PrivateFS: A Parallel Oblivious File System

摘要

Privatefs is an oblivious file system that enables access to remote storage, while keeping both the file contents and client access patterns secret. Privatefs is based on a new parallel Oblivious RAM mechanism (PD-ORAM) - instead of waiting for the completion of all ongoing client-server transactions, client threads can now engage a server in parallel without loss of privacy. This critical piece is missing from existing Oblivious RAMs (ORAM), which can not allow multiple clients threads to operate simultaneously without revealing intra- and interquery correlations and thus incurring privacy leaks. And since ORAMs often require many communication rounds, this significantly and unnecessarily constrains throughput.

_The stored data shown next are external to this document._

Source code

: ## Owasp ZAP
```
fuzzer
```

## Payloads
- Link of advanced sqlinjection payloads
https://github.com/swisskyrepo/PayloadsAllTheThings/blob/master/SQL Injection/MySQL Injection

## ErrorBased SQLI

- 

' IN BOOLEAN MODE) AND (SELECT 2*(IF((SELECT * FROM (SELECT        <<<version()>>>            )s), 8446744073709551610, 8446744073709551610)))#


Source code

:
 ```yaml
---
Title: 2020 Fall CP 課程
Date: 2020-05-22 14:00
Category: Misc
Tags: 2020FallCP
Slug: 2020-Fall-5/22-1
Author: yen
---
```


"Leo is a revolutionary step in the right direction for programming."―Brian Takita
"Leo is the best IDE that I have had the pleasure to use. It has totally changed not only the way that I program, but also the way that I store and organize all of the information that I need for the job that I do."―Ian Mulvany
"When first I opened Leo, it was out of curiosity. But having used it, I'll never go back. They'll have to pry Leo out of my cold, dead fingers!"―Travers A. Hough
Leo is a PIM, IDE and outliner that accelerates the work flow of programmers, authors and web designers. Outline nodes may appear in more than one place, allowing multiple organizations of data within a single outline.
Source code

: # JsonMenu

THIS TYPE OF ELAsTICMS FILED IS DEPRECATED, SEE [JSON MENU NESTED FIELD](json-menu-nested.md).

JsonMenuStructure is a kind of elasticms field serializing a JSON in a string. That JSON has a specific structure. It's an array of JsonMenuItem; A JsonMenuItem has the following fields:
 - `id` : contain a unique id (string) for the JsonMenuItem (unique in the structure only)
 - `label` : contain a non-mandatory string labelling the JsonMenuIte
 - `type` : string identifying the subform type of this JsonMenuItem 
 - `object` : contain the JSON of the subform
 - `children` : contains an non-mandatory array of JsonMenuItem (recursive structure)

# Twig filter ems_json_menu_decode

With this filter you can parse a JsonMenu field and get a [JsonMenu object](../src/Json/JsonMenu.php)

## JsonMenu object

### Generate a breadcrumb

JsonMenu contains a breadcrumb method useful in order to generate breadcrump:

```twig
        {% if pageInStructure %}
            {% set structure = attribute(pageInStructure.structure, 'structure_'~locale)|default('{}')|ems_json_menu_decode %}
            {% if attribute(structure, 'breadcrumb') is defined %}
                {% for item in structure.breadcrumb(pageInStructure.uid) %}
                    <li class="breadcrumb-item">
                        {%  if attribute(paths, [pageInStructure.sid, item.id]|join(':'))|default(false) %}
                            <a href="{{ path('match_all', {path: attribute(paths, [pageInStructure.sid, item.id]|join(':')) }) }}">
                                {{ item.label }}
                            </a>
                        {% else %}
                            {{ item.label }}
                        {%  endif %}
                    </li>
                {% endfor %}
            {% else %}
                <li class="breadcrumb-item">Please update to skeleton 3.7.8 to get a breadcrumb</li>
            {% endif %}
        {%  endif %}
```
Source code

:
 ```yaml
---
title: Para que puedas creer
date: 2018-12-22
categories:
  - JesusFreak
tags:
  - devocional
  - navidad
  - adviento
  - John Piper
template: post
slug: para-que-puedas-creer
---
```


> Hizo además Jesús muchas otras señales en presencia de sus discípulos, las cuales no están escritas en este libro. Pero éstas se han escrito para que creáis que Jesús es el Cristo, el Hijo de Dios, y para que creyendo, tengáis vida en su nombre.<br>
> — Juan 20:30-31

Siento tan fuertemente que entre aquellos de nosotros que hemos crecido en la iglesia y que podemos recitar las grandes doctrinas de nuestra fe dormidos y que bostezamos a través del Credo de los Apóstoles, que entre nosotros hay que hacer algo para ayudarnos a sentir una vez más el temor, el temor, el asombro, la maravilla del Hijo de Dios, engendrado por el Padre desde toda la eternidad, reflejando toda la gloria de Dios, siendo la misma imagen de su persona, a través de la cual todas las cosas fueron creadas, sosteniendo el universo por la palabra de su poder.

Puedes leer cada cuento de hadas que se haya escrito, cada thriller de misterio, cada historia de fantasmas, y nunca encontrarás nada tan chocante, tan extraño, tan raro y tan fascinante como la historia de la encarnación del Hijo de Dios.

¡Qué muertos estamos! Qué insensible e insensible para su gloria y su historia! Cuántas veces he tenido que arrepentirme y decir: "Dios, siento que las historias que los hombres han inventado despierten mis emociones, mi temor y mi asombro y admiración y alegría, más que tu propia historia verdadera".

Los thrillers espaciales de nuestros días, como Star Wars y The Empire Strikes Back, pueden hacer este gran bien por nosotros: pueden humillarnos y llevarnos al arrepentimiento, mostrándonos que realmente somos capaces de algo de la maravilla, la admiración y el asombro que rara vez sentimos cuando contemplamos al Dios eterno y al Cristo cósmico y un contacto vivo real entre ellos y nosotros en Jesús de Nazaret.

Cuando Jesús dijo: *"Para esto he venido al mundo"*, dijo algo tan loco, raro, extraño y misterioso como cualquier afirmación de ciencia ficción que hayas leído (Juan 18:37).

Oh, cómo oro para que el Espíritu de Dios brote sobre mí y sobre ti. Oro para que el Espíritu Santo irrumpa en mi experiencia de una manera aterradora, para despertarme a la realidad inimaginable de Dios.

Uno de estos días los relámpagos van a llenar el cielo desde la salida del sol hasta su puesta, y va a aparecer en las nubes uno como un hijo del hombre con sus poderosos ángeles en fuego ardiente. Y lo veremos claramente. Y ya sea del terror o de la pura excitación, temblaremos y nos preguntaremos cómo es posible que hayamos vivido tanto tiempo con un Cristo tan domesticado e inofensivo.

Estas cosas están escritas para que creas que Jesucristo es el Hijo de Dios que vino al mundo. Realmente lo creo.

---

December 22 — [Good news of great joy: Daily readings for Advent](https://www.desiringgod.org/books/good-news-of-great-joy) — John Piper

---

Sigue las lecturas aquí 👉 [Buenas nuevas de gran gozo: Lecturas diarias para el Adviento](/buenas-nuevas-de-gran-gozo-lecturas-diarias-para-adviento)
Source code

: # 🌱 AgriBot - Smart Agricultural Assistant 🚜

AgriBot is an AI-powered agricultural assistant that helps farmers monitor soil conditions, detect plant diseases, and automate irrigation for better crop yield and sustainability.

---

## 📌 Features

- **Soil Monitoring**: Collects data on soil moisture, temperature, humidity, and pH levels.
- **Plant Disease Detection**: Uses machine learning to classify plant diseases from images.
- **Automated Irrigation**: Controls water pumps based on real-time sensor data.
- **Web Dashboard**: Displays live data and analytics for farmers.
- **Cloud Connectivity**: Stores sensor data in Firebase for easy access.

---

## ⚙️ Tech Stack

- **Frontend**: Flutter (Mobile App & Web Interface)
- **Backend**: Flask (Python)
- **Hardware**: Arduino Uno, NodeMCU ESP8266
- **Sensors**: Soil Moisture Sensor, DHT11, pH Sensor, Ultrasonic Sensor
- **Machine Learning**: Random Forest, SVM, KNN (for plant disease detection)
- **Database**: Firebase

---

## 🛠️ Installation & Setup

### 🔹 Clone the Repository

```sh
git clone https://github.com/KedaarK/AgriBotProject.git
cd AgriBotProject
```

The mechanisms introduced here eliminate this constraint, allowing overall throughput to be bound by server bandwidth only, and thus to increase by an order of magnitude. Further, new de-amortization techniques bring the worst case query cost in line with the average cost. Both of these results are shown to be fundamental to any ORAM. Extensions providing fork consistency against an actively malicious adversary are then presented. A high performance, fully functional PD-ORAM implementation was designed, built and analyzed. It performs multiple queries per second on a 1TB+ database across 50ms latency links, with unamortized, bound query latencies. Based on PD-ORAM, privatefs was built and deployed on Linux as a userspace file system.